::: Given records
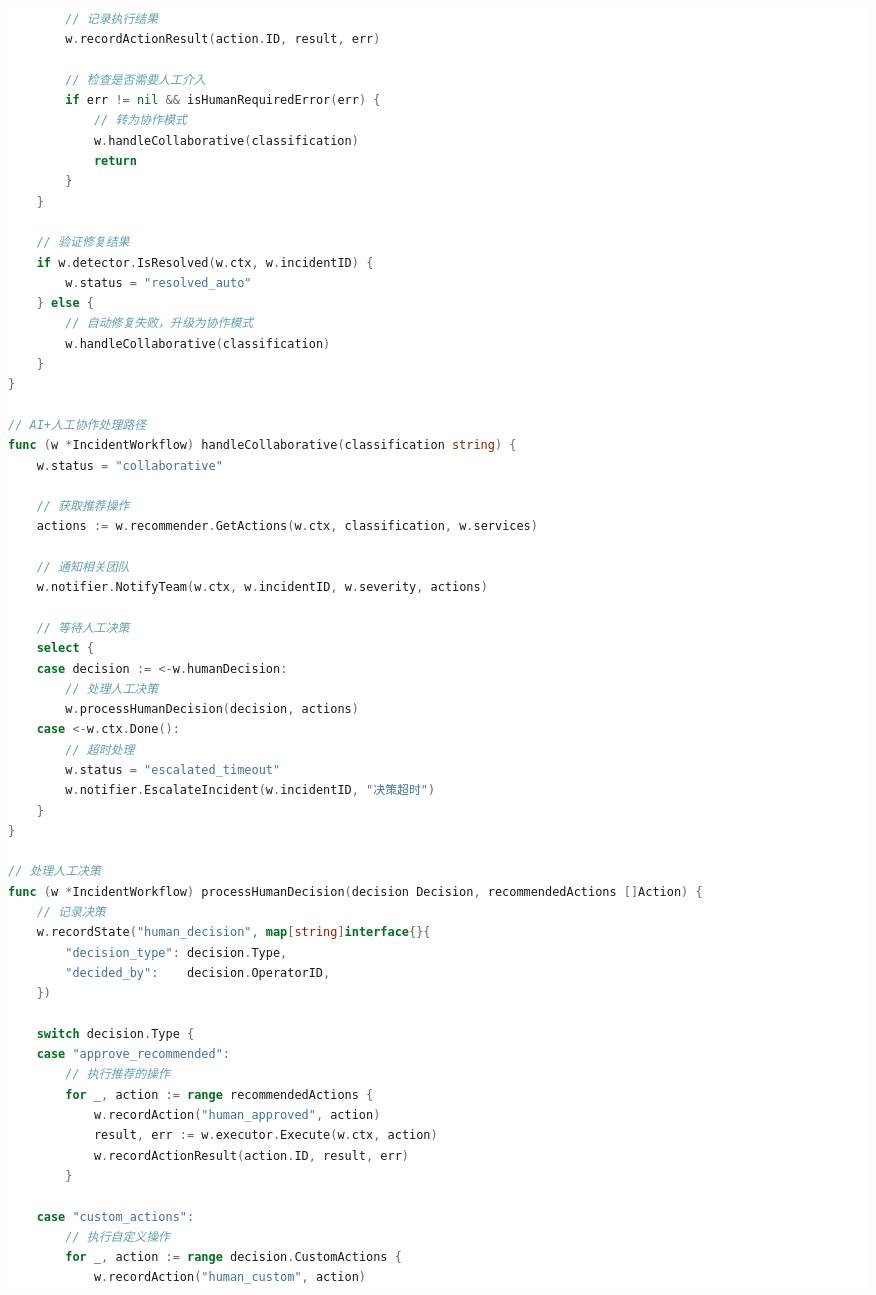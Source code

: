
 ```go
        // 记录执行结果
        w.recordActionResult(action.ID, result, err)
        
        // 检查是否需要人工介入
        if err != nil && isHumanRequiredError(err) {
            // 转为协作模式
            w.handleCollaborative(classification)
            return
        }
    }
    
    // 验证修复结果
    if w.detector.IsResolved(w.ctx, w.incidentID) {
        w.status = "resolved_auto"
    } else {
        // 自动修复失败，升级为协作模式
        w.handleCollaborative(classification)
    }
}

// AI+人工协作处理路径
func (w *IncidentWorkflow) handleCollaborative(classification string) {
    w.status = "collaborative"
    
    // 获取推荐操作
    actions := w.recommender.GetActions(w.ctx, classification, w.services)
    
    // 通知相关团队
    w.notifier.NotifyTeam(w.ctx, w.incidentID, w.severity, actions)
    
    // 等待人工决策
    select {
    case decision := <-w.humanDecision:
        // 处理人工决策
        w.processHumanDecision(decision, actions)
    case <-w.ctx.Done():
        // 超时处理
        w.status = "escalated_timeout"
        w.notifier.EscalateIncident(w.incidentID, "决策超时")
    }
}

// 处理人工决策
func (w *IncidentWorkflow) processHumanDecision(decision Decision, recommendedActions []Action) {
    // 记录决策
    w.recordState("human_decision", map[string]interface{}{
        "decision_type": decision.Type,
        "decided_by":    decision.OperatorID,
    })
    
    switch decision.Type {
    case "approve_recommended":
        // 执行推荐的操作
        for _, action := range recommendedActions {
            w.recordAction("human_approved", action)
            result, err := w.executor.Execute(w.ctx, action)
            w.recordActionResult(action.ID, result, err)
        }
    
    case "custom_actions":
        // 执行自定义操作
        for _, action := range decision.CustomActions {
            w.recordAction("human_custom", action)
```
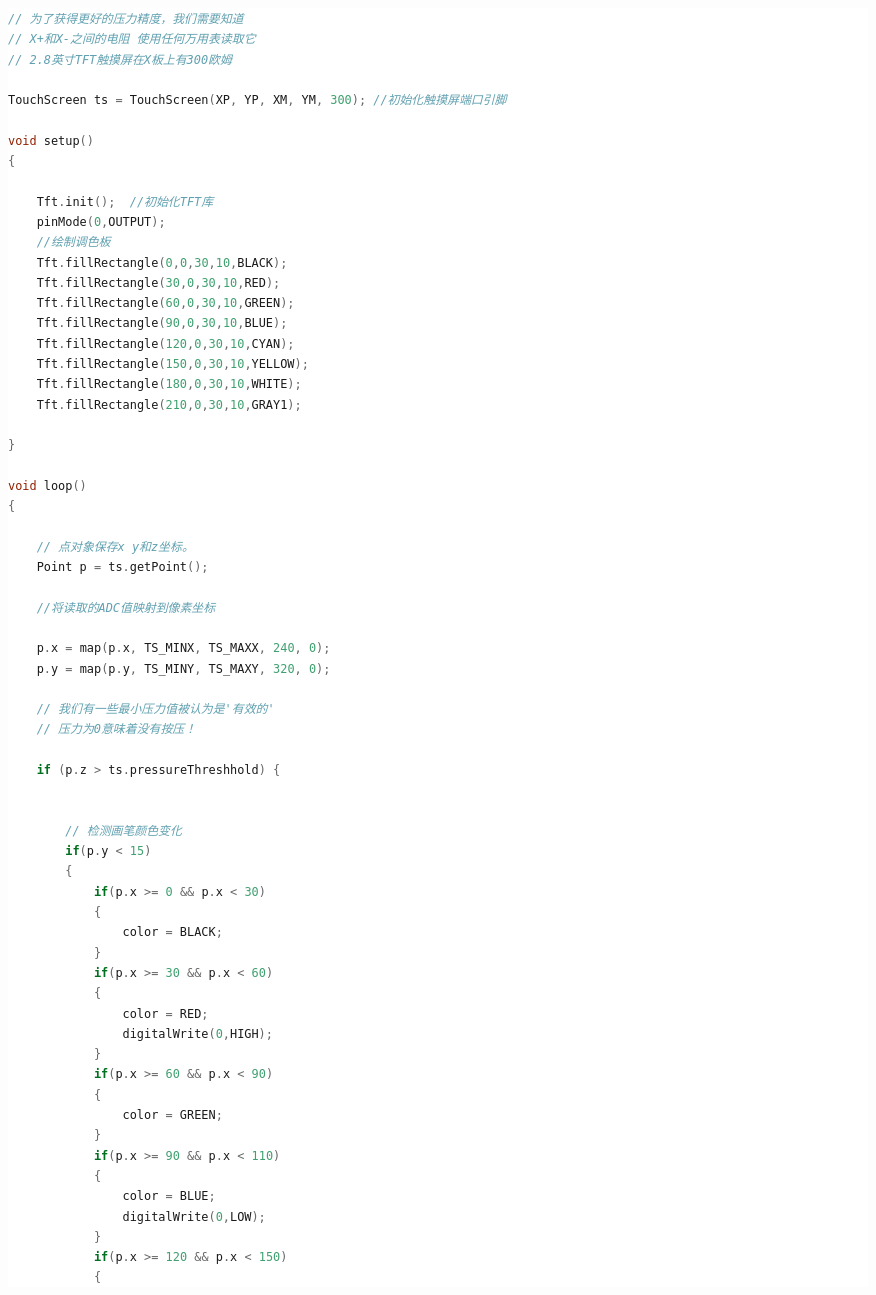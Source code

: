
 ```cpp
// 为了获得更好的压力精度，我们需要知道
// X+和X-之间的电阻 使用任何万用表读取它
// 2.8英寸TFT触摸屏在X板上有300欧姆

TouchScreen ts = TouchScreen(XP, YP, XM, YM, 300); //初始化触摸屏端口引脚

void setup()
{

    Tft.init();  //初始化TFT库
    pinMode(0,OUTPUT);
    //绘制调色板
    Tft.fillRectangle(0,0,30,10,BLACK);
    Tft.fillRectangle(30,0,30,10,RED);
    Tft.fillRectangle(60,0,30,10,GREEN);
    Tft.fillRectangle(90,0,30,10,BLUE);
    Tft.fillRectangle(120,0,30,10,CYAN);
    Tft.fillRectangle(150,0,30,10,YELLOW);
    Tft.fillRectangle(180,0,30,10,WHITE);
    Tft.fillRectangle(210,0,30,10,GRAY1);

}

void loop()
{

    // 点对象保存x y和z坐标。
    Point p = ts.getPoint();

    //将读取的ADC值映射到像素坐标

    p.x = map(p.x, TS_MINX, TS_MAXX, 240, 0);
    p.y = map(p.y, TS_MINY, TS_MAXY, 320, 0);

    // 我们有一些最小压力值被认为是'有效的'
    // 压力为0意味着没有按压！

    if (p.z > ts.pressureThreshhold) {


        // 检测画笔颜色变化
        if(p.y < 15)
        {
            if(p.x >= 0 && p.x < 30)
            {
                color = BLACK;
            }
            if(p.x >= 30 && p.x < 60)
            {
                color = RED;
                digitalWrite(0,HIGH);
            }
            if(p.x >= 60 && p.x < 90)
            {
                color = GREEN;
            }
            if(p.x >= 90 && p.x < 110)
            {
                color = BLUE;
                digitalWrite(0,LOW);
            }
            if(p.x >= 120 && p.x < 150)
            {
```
::::::
::: Given records
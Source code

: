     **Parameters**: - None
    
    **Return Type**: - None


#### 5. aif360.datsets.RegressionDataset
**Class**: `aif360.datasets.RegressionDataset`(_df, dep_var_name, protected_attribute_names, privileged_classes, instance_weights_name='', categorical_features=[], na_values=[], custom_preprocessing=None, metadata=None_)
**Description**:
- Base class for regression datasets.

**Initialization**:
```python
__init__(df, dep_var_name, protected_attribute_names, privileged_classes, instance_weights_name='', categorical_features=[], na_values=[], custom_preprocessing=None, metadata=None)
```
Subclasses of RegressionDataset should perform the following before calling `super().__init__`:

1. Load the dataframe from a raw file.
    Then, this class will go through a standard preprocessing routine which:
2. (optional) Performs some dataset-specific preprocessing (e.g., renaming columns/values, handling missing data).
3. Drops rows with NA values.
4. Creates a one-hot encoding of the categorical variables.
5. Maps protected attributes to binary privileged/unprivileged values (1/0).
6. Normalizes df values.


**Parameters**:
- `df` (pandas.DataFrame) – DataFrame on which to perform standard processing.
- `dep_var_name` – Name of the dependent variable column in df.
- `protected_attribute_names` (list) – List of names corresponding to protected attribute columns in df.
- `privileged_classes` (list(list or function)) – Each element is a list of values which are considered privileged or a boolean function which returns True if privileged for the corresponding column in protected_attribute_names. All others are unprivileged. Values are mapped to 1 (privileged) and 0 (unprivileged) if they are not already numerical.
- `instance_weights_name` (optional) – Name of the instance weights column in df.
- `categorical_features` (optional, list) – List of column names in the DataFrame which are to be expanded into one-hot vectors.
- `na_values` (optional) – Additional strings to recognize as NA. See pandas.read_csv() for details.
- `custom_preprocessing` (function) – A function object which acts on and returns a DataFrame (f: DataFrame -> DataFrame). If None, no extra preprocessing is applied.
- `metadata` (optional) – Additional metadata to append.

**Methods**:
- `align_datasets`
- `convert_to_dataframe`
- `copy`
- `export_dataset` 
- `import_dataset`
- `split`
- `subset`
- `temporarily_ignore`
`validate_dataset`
::::::
The lines sought are those in the data above that include the string "which"; copy each one.

    Then, this class will go through a standard preprocessing routine which:
- `df` (pandas.DataFrame) – DataFrame on which to perform standard processing.
- `privileged_classes` (list(list or function)) – Each element is a list of values which are considered privileged or a boolean function which returns True if privileged for the corresponding column in protected_attribute_names. All others are unprivileged. Values are mapped to 1 (privileged) and 0 (unprivileged) if they are not already numerical.
- `categorical_features` (optional, list) – List of column names in the DataFrame which are to be expanded into one-hot vectors.
- `custom_preprocessing` (function) – A function object which acts on and returns a DataFrame (f: DataFrame -> DataFrame). If None, no extra preprocessing is applied.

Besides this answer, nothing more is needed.